DATA EXTRACT –
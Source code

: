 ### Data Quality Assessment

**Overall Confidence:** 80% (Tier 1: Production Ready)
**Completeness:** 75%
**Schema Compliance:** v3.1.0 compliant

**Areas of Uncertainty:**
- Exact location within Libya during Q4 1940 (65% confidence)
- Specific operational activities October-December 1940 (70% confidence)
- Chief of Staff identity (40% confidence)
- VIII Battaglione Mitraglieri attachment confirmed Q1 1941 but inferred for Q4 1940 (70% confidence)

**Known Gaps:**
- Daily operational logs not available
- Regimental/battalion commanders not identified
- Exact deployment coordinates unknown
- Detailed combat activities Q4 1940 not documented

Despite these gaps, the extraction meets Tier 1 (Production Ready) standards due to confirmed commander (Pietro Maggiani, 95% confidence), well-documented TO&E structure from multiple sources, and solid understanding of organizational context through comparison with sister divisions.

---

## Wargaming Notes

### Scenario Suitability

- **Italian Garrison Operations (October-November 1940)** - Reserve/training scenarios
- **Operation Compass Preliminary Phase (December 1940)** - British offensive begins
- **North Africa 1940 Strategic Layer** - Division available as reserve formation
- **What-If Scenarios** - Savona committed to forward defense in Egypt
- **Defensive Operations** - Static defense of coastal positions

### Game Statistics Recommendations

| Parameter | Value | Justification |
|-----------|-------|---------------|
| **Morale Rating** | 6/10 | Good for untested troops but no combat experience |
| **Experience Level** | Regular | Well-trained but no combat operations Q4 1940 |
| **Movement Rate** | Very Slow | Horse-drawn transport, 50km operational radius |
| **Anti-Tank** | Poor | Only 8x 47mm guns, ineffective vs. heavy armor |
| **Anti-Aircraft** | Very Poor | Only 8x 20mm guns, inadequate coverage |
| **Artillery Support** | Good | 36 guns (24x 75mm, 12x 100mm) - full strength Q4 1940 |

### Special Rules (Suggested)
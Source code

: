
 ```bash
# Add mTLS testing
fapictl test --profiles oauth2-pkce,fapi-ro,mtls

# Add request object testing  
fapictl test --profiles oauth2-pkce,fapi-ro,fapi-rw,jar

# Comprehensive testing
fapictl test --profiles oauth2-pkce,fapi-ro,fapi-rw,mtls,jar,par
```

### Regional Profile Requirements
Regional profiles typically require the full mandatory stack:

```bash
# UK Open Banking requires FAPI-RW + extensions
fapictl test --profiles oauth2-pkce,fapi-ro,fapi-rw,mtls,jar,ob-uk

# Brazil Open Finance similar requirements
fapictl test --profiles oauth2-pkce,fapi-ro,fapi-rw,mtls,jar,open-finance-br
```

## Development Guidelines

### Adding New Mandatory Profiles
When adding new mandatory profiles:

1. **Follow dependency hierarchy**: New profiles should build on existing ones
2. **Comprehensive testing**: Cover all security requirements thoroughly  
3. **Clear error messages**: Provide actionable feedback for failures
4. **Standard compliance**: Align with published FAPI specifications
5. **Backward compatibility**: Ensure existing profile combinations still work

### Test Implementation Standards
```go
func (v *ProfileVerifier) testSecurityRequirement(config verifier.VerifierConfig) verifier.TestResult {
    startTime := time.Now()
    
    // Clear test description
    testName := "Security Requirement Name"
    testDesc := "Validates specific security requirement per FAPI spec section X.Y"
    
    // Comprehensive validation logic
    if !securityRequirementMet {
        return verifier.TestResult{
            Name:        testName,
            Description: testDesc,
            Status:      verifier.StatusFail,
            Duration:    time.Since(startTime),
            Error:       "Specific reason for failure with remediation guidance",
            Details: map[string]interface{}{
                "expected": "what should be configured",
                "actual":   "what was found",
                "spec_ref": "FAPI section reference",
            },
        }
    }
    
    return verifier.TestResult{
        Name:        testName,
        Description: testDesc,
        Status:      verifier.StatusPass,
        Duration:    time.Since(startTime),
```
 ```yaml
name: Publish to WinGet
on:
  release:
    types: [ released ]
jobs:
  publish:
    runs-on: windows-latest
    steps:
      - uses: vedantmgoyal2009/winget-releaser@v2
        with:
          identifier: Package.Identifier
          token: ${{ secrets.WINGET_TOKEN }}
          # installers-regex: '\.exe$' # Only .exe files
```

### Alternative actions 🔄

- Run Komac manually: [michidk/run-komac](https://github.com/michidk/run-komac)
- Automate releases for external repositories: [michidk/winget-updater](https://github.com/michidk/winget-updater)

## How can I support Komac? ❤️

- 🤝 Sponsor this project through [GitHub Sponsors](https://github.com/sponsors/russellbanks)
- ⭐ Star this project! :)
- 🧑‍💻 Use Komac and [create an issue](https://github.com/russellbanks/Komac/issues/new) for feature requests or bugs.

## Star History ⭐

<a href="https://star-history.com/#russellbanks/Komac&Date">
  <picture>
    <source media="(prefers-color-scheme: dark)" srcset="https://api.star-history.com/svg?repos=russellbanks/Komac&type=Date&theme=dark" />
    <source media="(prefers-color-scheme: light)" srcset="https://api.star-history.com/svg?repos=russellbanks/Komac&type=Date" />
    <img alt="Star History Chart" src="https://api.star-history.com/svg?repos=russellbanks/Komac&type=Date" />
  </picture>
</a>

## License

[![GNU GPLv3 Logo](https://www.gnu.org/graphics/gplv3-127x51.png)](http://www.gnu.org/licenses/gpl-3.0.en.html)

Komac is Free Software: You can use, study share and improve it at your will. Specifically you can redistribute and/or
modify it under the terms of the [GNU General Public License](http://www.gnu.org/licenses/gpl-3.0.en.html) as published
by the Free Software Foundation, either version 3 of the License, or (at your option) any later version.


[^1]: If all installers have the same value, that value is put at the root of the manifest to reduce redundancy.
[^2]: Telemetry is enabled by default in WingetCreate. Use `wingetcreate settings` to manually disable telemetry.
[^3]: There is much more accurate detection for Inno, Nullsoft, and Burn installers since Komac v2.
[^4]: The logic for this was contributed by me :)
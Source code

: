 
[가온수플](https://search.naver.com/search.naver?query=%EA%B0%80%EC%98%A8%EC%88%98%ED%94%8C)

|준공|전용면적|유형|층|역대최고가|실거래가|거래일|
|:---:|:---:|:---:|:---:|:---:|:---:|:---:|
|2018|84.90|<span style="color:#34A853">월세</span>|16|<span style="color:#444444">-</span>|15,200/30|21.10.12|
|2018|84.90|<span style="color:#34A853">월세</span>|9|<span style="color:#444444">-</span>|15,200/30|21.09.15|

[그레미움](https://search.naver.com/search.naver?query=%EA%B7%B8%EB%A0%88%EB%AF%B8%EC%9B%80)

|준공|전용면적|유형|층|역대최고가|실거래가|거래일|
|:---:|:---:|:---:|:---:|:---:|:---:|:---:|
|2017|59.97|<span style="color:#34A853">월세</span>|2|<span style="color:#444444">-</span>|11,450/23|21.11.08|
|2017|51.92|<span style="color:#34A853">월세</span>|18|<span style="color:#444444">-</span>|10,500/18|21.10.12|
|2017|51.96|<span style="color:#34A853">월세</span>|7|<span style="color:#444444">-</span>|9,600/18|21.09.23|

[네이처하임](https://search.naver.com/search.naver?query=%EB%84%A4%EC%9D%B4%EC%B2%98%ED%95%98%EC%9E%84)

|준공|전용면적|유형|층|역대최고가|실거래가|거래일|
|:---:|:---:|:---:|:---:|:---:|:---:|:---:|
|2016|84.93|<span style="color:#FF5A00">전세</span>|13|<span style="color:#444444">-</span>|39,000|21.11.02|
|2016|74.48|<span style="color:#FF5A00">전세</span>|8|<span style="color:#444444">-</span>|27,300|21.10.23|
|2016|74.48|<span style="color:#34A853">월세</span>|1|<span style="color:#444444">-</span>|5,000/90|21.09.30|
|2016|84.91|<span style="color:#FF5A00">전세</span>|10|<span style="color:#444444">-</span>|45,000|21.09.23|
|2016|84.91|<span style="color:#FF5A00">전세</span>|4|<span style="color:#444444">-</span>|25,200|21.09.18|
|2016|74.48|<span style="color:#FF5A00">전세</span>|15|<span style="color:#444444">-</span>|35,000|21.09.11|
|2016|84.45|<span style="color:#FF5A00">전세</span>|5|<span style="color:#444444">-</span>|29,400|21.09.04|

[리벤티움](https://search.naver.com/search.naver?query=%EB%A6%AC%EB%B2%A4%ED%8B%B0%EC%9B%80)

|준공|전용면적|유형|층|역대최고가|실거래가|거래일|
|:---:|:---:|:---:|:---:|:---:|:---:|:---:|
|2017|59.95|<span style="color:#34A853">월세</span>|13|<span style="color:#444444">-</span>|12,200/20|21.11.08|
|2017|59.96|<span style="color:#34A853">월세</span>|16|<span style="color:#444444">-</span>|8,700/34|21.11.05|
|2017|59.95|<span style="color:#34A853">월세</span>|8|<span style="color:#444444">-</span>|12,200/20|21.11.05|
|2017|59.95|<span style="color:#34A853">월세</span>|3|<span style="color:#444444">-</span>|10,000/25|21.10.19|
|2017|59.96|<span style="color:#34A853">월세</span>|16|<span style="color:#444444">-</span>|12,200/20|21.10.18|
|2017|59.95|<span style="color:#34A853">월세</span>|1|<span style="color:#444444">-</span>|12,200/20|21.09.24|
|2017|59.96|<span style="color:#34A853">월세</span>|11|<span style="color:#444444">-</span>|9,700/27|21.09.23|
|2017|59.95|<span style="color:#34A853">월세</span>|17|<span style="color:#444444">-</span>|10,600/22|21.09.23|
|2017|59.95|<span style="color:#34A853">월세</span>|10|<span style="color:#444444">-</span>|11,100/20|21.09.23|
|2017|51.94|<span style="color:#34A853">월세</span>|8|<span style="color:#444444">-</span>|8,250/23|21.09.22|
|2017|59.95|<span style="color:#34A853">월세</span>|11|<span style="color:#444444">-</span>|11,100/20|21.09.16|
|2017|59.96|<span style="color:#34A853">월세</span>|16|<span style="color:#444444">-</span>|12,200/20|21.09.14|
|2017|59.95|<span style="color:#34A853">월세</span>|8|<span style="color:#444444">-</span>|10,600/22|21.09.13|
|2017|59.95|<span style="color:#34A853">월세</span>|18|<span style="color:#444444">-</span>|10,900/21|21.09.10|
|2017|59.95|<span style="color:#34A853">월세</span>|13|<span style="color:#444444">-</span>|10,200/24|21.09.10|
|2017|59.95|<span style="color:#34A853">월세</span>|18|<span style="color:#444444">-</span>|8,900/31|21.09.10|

PROBLEM –
Within the listing, how many lines hold the string "documented"? State that number alone.

TASK RESULT –
2